I’ve been calling since the start of the college football season that Alabama was the best team in the nation. Even when LSU defeated Alabama 9-6 back in early November, I continued to say that Alabama was the best team in the nation. If any of you highlight-watchers watched that game, you would realize that Alabama beat themselves. Marquis Maze threw an interception on a trick play at the goal line and the Crimson Tide missed four field goals in that game.

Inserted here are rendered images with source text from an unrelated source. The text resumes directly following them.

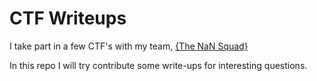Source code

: # CTF Writeups
I take part in a few CTF's with my team, [{The NaN Squad}](https://ctftime.org/team/150063)

In this repo I will try contribute some write-ups for interesting questions.
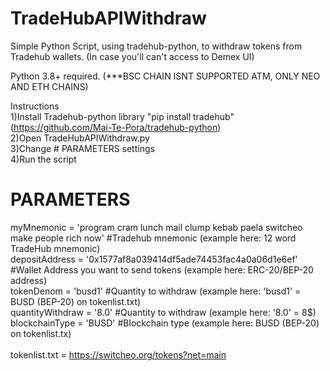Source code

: # TradeHubAPIWithdraw<br>
Simple Python Script, using tradehub-python, to withdraw tokens from Tradehub wallets. (In case you'll can't access to Demex UI)<br>

Python 3.8+ required. (***BSC CHAIN ISNT SUPPORTED ATM, ONLY NEO AND ETH CHAINS)<br>

Instructions<br>
1)Install Tradehub-python library "pip install tradehub" (https://github.com/Mai-Te-Pora/tradehub-python)<br>
2)Open TradeHubAPIWithdraw.py<br>
3)Change # PARAMETERS settings<br>
4)Run the script<br>


# PARAMETERS<br>
myMnemonic = 'program cram lunch mail clump kebab paela switcheo make people rich now' #Tradehub mnemonic (example here: 12 word TradeHub mnemonic)<br>
depositAddress = '0x1577af8a039414df5ade74453fac4a0a06d1e6ef' #Wallet Address you want to send tokens (example here: ERC-20/BEP-20 address)<br>
tokenDenom = 'busd1' #Quantity to withdraw (example here: 'busd1' = BUSD (BEP-20) on tokenlist.txt)<br>
quantityWithdraw = '8.0' #Quantity to withdraw (example here: '8.0' = 8$)<br>
blockchainType = 'BUSD' #Blockchain type (example here: BUSD (BEP-20) on tokenlist.tx)<br>
<br>
tokenlist.txt = https://switcheo.org/tokens?net=main<br>
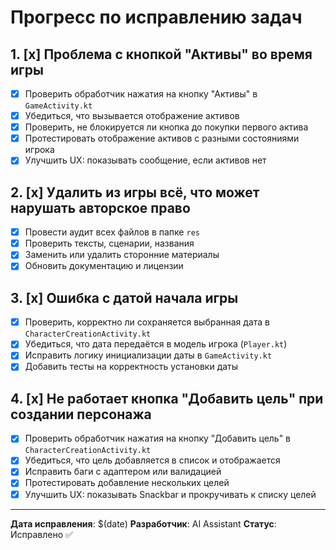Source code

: # Прогресс по исправлению задач

## 1. [x] Проблема с кнопкой "Активы" во время игры
- [x] Проверить обработчик нажатия на кнопку "Активы" в `GameActivity.kt`
- [x] Убедиться, что вызывается отображение активов
- [x] Проверить, не блокируется ли кнопка до покупки первого актива
- [x] Протестировать отображение активов с разными состояниями игрока
- [x] Улучшить UX: показывать сообщение, если активов нет

## 2. [x] Удалить из игры всё, что может нарушать авторское право
- [x] Провести аудит всех файлов в папке `res`
- [x] Проверить тексты, сценарии, названия
- [x] Заменить или удалить сторонние материалы
- [x] Обновить документацию и лицензии

## 3. [x] Ошибка с датой начала игры
- [x] Проверить, корректно ли сохраняется выбранная дата в `CharacterCreationActivity.kt`
- [x] Убедиться, что дата передаётся в модель игрока (`Player.kt`)
- [x] Исправить логику инициализации даты в `GameActivity.kt`
- [x] Добавить тесты на корректность установки даты

## 4. [x] Не работает кнопка "Добавить цель" при создании персонажа
- [x] Проверить обработчик нажатия на кнопку "Добавить цель" в `CharacterCreationActivity.kt`
- [x] Убедиться, что цель добавляется в список и отображается
- [x] Исправить баги с адаптером или валидацией
- [x] Протестировать добавление нескольких целей
- [x] Улучшить UX: показывать Snackbar и прокручивать к списку целей

---

**Дата исправления**: $(date)
**Разработчик**: AI Assistant
**Статус**: Исправлено ✅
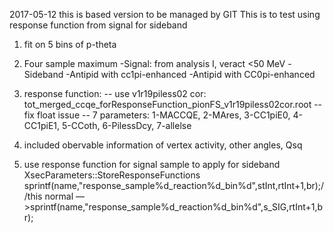 2017-05-12
this is based version to be managed by GIT
This is to test using response function from signal for sideband
1. fit on 5 bins of p-theta

2. Four sample maximum
  -Signal: from analysis I, veract <50 MeV
  -Sideband
  -Antipid with cc1pi-enhanced
  -Antipid with CC0pi-enhanced 

3. response function: 
-- use v1r19piless02 cor: tot_merged_ccqe_forResponseFunction_pionFS_v1r19piless02cor.root
-- fix float issue
-- 7 parameters: 1-MACCQE, 2-MAres, 3-CC1piE0, 4-CC1piE1, 5-CCoth, 6-PilessDcy, 7-allelse

4. included obervable information of vertex activity, other angles, Qsq

5. use response function for signal sample to apply for sideband
XsecParameters::StoreResponseFunctions
sprintf(name,"response_sample%d_reaction%d_bin%d",stInt,rtInt+1,br);//this normal
—>sprintf(name,"response_sample%d_reaction%d_bin%d",s_SIG,rtInt+1,br);





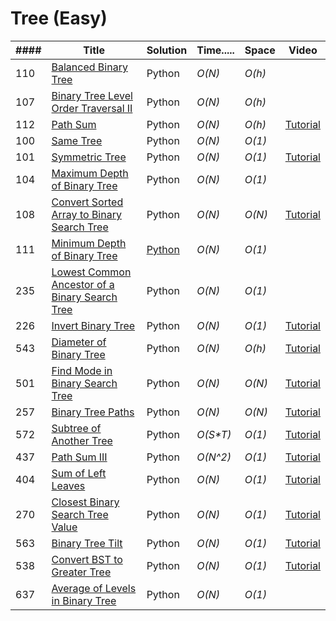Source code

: # Tree \(Easy\)

| \#\#\#\# | Title | Solution | Time..... | Space | Video |
| --- | --- | --- | --- | --- | --- |
|  110 |  [Balanced Binary Tree](https://leetcode.com/problems/balanced-binary-tree/#/description) |  Python |  _O\(N\)_ |  _O\(h\)_ |  |
|  107 |  [Binary Tree Level Order Traversal II](https://leetcode.com/problems/binary-tree-level-order-traversal-ii/) |  Python |  _O\(N\)_ |  _O\(h\)_ |  |
| 112 | [Path Sum](https://leetcode.com/problems/path-sum/#/description) | Python | _O\(N\)_ | _O\(h\)_ | [Tutorial](https://www.youtube.com/watch?v=LgtcGjIuE18&feature=youtu.be) |
|  100 |  [Same Tree](https://leetcode.com/problems/same-tree/) |  Python |  _O\(N\)_ |  _O\(1\)_ |  |
| 101 | [Symmetric Tree](https://leetcode.com/problems/symmetric-tree/#/description) | Python | _O\(N\)_ | _O\(1\)_ | [Tutorial](https://youtu.be/3Gl4F29LVpQ) |
| 104 | [Maximum Depth of Binary Tree](https://leetcode.com/problems/maximum-depth-of-binary-tree/) | Python | _O\(N\)_ | _O\(1\)_ |  |
| 108 | [Convert Sorted Array to Binary Search Tree](https://leetcode.com/problems/convert-sorted-array-to-binary-search-tree/#/solutions) | Python | _O\(N\)_ | _O\(N\)_ | [Tutorial](https://www.youtube.com/watch?v=lBrb4fXPcMM) |
| 111 | [Minimum Depth of Binary Tree](https://leetcode.com/problems/minimum-depth-of-binary-tree/#/description) | [Python ](https://github.com/yuzhoujr/LeetCode/blob/master/tree/Yu/111_minDepth.py) | _O\(N\)_ | _O\(1\)_ |  |
| 235 | [Lowest Common Ancestor of a Binary Search Tree](https://leetcode.com/problems/lowest-common-ancestor-of-a-binary-search-tree/#/description) | Python | _O\(N\)_ | _O\(1\)_ |  |
| 226 | [Invert Binary Tree](https://leetcode.com/problems/invert-binary-tree/#/description) | Python | _O\(N\)_ | _O\(1\)_ | [Tutorial](https://youtu.be/oiX3mqcAK0s) |
| 543 | [Diameter of Binary Tree](https://leetcode.com/problems/diameter-of-binary-tree/#/description) | Python | _O\(N\)_ | _O\(h\)_ | [Tutorial](https://www.youtube.com/watch?v=0VnOfu2pYTo) |
| 501 | [Find Mode in Binary Search Tree](https://leetcode.com/problems/find-mode-in-binary-search-tree/#/description) | Python | _O\(N\)_ | _O\(N\)_ | [Tutorial](https://youtu.be/v4F4x_uwMb8) |
| 257 | [Binary Tree Paths](https://leetcode.com/problems/binary-tree-paths/#/description) | Python | _O\(N\)_ | _O\(N\)_ | [Tutorial](https://youtu.be/Zr_7qq2f16k) |
| 572 | [Subtree of Another Tree](https://leetcode.com/problems/subtree-of-another-tree/#/description) | Python | _O\(S\*T\)_ | _O\(1\)_ | [Tutorial](https://youtu.be/v4F4x_uwMb8) |
|  437 |  [Path Sum III](https://leetcode.com/problems/path-sum-iii/#/description) |  Python |  _O\(N^2\)_ |  _O\(1\)_ | [Tutorial](https://www.youtube.com/watch?v=NTyOEYYyv-o) |
| 404 | [Sum of Left Leaves](https://leetcode.com/problems/sum-of-left-leaves/#/description) | Python | _O\(N\)_ | _O\(1\)_ | [Tutorial](https://youtu.be/pH-KxPcBF_4) |
| 270 | [Closest Binary Search Tree Value](https://leetcode.com/problems/closest-binary-search-tree-value/#/description) | Python | _O\(N\)_ | _O\(1\)_ | [Tutorial](https://youtu.be/RwvQyKJxHZk) |
| 563 | [Binary Tree Tilt](https://leetcode.com/problems/binary-tree-tilt/#/description) | Python | _O\(N\)_ | _O\(1\)_ | [Tutorial](https://youtu.be/47FQVP4ynk0) |
| 538 | [Convert BST to Greater Tree](https://leetcode.com/problems/convert-bst-to-greater-tree/#/description) | Python | _O\(N\)_ | _O\(1\)_ | [Tutorial](https://youtu.be/YoEPWtXmkD4) |
| 637 | [Average of Levels in Binary Tree](https://leetcode.com/problems/average-of-levels-in-binary-tree/) | Python | _O\(N\)_ | _O\(1\)_ |  |



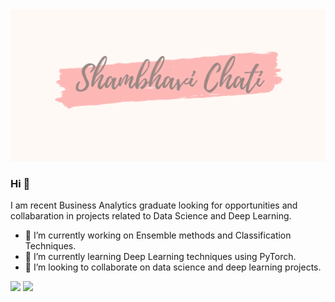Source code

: <img src="https://github.com/ShambhaviChati/ShambhaviChati/blob/master/img.png">

### Hi 👋

I am recent Business Analytics graduate looking for opportunities and collabaration in projects related to Data Science and Deep Learning.
- 🔭 I’m currently working on Ensemble methods and Classification Techniques.
- 🌱 I’m currently learning Deep Learning techniques using PyTorch.
- 🤝 I’m looking to collaborate on data science and deep learning projects. 




[<img src="https://img.shields.io/badge/twitter-%231DA1F2.svg?&style=for-the-badge&logo=twitter&logoColor=white" />](https://twitter.com/ShambhaviChati)  [<img src="https://img.shields.io/badge/linkedin-%230077B5.svg?&style=for-the-badge&logo=linkedin&logoColor=white" />](https://www.linkedin.com/in/shambhavichati/) 


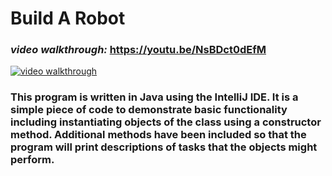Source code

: # Build A Robot

### <em>video walkthrough:</em> https://youtu.be/NsBDct0dEfM
<a href="https://youtu.be/NsBDct0dEfM">
<img src="https://user-images.githubusercontent.com/107213928/187097164-3173a64c-c424-4361-acaf-b7aca3765471.png" alt="video walkthrough"></a>

### This program is written in Java using the IntelliJ IDE. It is a simple piece of code to demonstrate basic functionality including instantiating objects of the class using a constructor method.  Additional methods have been included so that the program will print descriptions of tasks that the objects might perform.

Even as all the sheep and highlight-watchers said that LSU was going to beat Alabama, I continued to speak the truth and say that Alabama would dismantle LSU and take what is rightfully theirs: The 2012 National Championship.
In all seriousness, the only chance LSU had of leaving New Orleans with the coaches’ trophy was if Trent Richardson went down with an injury, quarterback AJ McCarron played worse than how he played in the first game between the two back on November 5th, and Alabama beat themselves again with costly turnovers and missed field goals. Alabama’s defense was one of the best units ever assembled in the history of college football, and they sure weren’t going to take a night off, especially when A) they were hungry for revenge and B) this was the National Championship game. LSU had to have played a perfect game to have won, and instead of playing perfectly they played their worst game of the season. Quarterback Jordan Jefferson played a game that made Timothy Tebow’s games against Kansas City this season look like Pro Bowl numbers. This isn’t even me using hyperbole and/or me being the most diabolical hater to ever touch a keyboard, but if you watched the game (not just the highlights), you would have seen that Jordan Jefferson looked like a deer in headlights out there against Alabama’s pass rush. He looked flat out scared and like he didn’t want to be there. The poor boy was shaken and should have been taken out at the end of the first half.
Les Miles didn’t do Jefferson, or the team for that matter, any favors either. His stubbornness and refusal to take out Jefferson hurt the team on offense. Miles was outcoached by Nick Saban, just as he is every time the two teams play. Would putting in Jarrett Lee have helped matters on offense? Probably not, but the fact that he didn’t do it in the first place shows that Miles is one of those coaches who will try and fit a square into a circle. Saban isn’t one of those men, and that is why he will always be a better coach than Miles.